Supplied material section start

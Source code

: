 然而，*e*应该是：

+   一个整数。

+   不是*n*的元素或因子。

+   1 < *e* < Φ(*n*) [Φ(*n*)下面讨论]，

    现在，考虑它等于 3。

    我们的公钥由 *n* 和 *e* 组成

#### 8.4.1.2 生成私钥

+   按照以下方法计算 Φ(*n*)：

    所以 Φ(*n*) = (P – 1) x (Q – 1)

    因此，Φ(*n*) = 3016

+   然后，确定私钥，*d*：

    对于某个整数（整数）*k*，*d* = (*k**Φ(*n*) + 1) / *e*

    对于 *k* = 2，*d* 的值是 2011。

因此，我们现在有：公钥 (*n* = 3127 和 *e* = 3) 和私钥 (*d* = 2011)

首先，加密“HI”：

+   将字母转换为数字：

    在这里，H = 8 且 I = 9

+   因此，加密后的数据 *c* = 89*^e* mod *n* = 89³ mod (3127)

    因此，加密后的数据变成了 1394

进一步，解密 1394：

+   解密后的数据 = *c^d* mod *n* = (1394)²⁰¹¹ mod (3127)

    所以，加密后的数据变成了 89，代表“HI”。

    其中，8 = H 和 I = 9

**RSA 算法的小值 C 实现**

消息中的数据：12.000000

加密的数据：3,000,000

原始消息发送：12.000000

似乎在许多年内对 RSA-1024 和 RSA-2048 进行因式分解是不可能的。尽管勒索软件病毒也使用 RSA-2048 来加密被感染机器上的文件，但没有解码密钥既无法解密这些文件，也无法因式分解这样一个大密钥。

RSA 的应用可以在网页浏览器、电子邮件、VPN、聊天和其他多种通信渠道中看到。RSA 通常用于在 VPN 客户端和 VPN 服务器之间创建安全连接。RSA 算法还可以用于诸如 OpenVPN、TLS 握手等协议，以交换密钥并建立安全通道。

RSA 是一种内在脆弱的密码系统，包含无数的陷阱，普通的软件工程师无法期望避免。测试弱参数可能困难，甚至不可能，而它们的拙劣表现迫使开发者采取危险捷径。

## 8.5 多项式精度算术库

Supplied material section end

> **Activity**:
Please copy out each line in the entries that mentions the string "加密后的数据变成了".

> **Output for this exercise**:
    因此，加密后的数据变成了 1394
    所以，加密后的数据变成了 89，代表“HI”。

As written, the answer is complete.